How to DJ Mix – Track mix Transition – Song Structure, Phrases, Bars

The basics of entering into the phrase

You cannot optionally enter on the beat of the second track. You have to point yourself on the first beat of the metrical unit, called a phrase.
A phrase is a conventional term and determines most often 8, 16 or 32 beats.  Here is some music part to listen for you. With the beep we marked exemplary phrase beginnings which are good spots to bring the second track in. In this songs, it’s convenient to define a phrase every 8 beats:

Generally you can say that the smallest, inviolable metrical unit is a bar, but metrical distribution can be different in different songs. However most dance music genres (house, techno, euro dance) are very simple in the metrical aspect. In practice the bar is defined by 4 beats. The inviolable limit is two beat bar. Why absolutely inviolable? 90% of club songs has an accent on every second beat (in the form of clap, mostly). So, entering the second beat, starting from a second beat we would give a quite annoying “clap after clap” on every beat.

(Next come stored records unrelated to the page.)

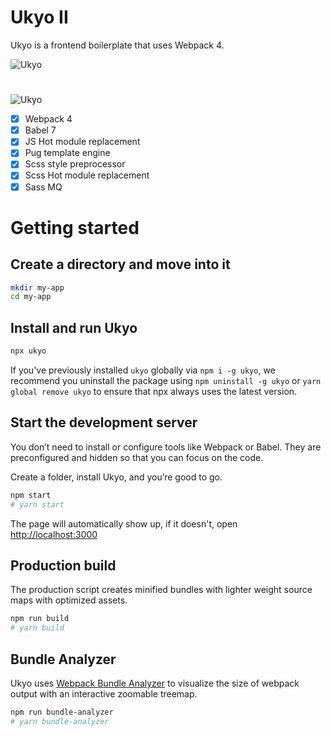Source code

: # Ukyo II

Ukyo is a frontend boilerplate that uses Webpack 4.

![Ukyo](https://ik.imagekit.io/iofccegorv/ukyo_HS1F8zpoD.jpg)

#

![Ukyo](https://preview.ibb.co/mDpt1e/ukyo_tools.jpg)

- [x] Webpack 4
- [x] Babel 7
- [x] JS Hot module replacement
- [x] Pug template engine
- [x] Scss style preprocessor
- [x] Scss Hot module replacement
- [x] Sass MQ

# Getting started

## Create a directory and move into it

```bash
mkdir my-app
cd my-app
```

## Install and run Ukyo

```bash
npx ukyo
```

If you've previously installed `ukyo` globally via `npm i -g ukyo`, we recommend you uninstall the package using `npm uninstall -g ukyo` or `yarn global remove ukyo` to ensure that npx always uses the latest version.

## Start the development server

You don’t need to install or configure tools like Webpack or Babel.
They are preconfigured and hidden so that you can focus on the code.

Create a folder, install Ukyo, and you’re good to go.

```bash
npm start
# yarn start
```

The page will automatically show up, if it doesn't, open [http://localhost:3000](http://localhost:3000)

## Production build

The production script creates minified bundles with lighter weight source maps with optimized assets.

```bash
npm run build
# yarn build
```

## Bundle Analyzer

Ukyo uses [Webpack Bundle Analyzer](https://github.com/webpack-contrib/webpack-bundle-analyzer) to visualize the size of webpack output with an interactive zoomable treemap.

```bash
npm run bundle-analyzer
# yarn bundle-analyzer
```
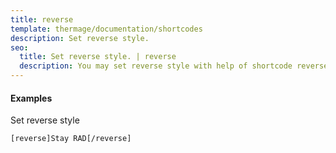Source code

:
 ```yaml
---
title: reverse
template: thermage/documentation/shortcodes
description: Set reverse style.
seo:
  title: Set reverse style. | reverse
  description: You may set reverse style with help of shortcode reverse
---
```


#### Examples

Set reverse style
```
[reverse]Stay RAD[/reverse]
```
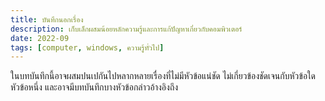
 ```yaml
---
title: บันทึกนอกเรื่อง
description: เก็บเล็กผสมน้อยหลักความรู้และการแก้ปัญหาเกี่ยวกับคอมพิวเตอร์
date: 2022-09
tags: [computer, windows, ความรู้ทั่วไป]
---
```


ในบทบันทึกนี้อาจผสมปนเปกันไปหลากหลายเรื่องที่ไม่มีหัวข้อแน่ชัด ไม่เกี่ยวข้องชัดเจนกับหัวข้อใดหัวข้อหนึ่ง และอาจมีบทบันทึกบางหัวข้อกล่าวอ้างอิงถึง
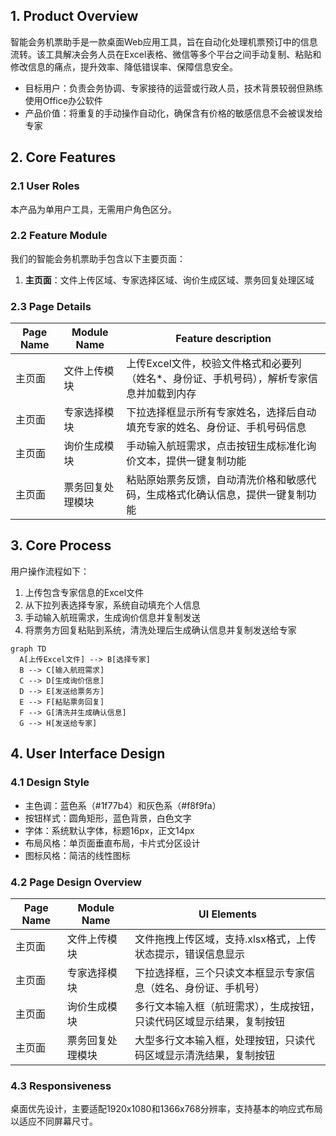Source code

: ## 1. Product Overview
智能会务机票助手是一款桌面Web应用工具，旨在自动化处理机票预订中的信息流转。该工具解决会务人员在Excel表格、微信等多个平台之间手动复制、粘贴和修改信息的痛点，提升效率、降低错误率、保障信息安全。
- 目标用户：负责会务协调、专家接待的运营或行政人员，技术背景较弱但熟练使用Office办公软件
- 产品价值：将重复的手动操作自动化，确保含有价格的敏感信息不会被误发给专家

## 2. Core Features

### 2.1 User Roles
本产品为单用户工具，无需用户角色区分。

### 2.2 Feature Module
我们的智能会务机票助手包含以下主要页面：
1. **主页面**：文件上传区域、专家选择区域、询价生成区域、票务回复处理区域

### 2.3 Page Details

| Page Name | Module Name | Feature description |
|-----------|-------------|---------------------|
| 主页面 | 文件上传模块 | 上传Excel文件，校验文件格式和必要列（姓名*、身份证、手机号码），解析专家信息并加载到内存 |
| 主页面 | 专家选择模块 | 下拉选择框显示所有专家姓名，选择后自动填充专家的姓名、身份证、手机号码信息 |
| 主页面 | 询价生成模块 | 手动输入航班需求，点击按钮生成标准化询价文本，提供一键复制功能 |
| 主页面 | 票务回复处理模块 | 粘贴原始票务反馈，自动清洗价格和敏感代码，生成格式化确认信息，提供一键复制功能 |

## 3. Core Process
用户操作流程如下：
1. 上传包含专家信息的Excel文件
2. 从下拉列表选择专家，系统自动填充个人信息
3. 手动输入航班需求，生成询价信息并复制发送
4. 将票务方回复粘贴到系统，清洗处理后生成确认信息并复制发送给专家

```mermaid
graph TD
  A[上传Excel文件] --> B[选择专家]
  B --> C[输入航班需求]
  C --> D[生成询价信息]
  D --> E[发送给票务方]
  E --> F[粘贴票务回复]
  F --> G[清洗并生成确认信息]
  G --> H[发送给专家]
```

## 4. User Interface Design
### 4.1 Design Style
- 主色调：蓝色系（#1f77b4）和灰色系（#f8f9fa）
- 按钮样式：圆角矩形，蓝色背景，白色文字
- 字体：系统默认字体，标题16px，正文14px
- 布局风格：单页面垂直布局，卡片式分区设计
- 图标风格：简洁的线性图标

### 4.2 Page Design Overview

| Page Name | Module Name | UI Elements |
|-----------|-------------|-------------|
| 主页面 | 文件上传模块 | 文件拖拽上传区域，支持.xlsx格式，上传状态提示，错误信息显示 |
| 主页面 | 专家选择模块 | 下拉选择框，三个只读文本框显示专家信息（姓名、身份证、手机号） |
| 主页面 | 询价生成模块 | 多行文本输入框（航班需求），生成按钮，只读代码区域显示结果，复制按钮 |
| 主页面 | 票务回复处理模块 | 大型多行文本输入框，处理按钮，只读代码区域显示清洗结果，复制按钮 |

### 4.3 Responsiveness
桌面优先设计，主要适配1920x1080和1366x768分辨率，支持基本的响应式布局以适应不同屏幕尺寸。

Let’s hear an example for this music mix done wrong:

Admittedly the beat enters the beat properly, but it sounds wrong. If we continued to mix like this, things could get really awful.

Here is an example of a proper entering into the smallest metrical unit:

Planning the best place for the cross fade

Of course, the reason why producers, remixers are giving us the extended versions is to make use of it, to allow us to gradually blend two songs track after track. The diagram below shows this in simplification. Let’s assume that black lines are the gradually entering tracks of a song such as beat, base line, treble and finally vocal and melodic line.

Song Mixing scheme

We rarely play a track that we completely don’t know or playing for the first time. Usually we know -for example – that the track entering is long, develops for about 1,5 minutes or that there is quite a big hole in the middle of it, which is the part of a song where we’ve got only the base beat and some treble etc.)  Such information will help us plan (more or less) where to enter. If you have the possibility to prepare to the ideal set, then you can write on the piece of paper for example: “I enter with the track at +/- 1min 40sec. before the end of a main one).

What is the best point for mixing? (Main cross fade point)

The best spots for the cross fade, for a main theme are of course the places in the first track where the main leading theme is going off and in the very moment, the second theme is going in. Knowing this points we can estimate how long before we’ve got to bring the second track in, so that it’s lead theme (i.e.: vocal) goes in right when in the first track, such theme is going off. So much for boring theory – let’s advance to the example of such music mixing.
Having the going off track by Freeform Five – “No More Conversation “, we’ll mix in widely known ATB – “The Summer (radio edit):

The excerpt above illustrates a rule described earlier about themes exchanging in the mix. Of course it’s a much generalized rule, because the tune construction is often more complicated. What it boils down to is this: it’s really nice when in one song the first track is entering, and the second track is going off at the same time. If we consider that tracks of the songs are coming in and out by phrases, then we’ve got the main reason why it’s worth to enter “phrase in phrase” – we have much bigger chance, that entering track and fading out track will nicely exchange each other in one point. And what if they won’t? It will be a little worse. Here’s an example of mixing the same songs. It’s a try to enter before and after the main theme is going off.

Both attempts aren’t too good. They enter into a beat correctly and they even theoretically enter into the phrase right. What’s not working is that in a first attempt both main themes from two songs are overlapping, which is clearly not right and the audience doesn’t know to which it should dance to.  The second attempt is a “fail” 😉 – the DJ has slept a little and was a little late. In practice, the second option is always better than the first, because you should rather serve the people the dry fading out beat, than two main themes fighting with each other.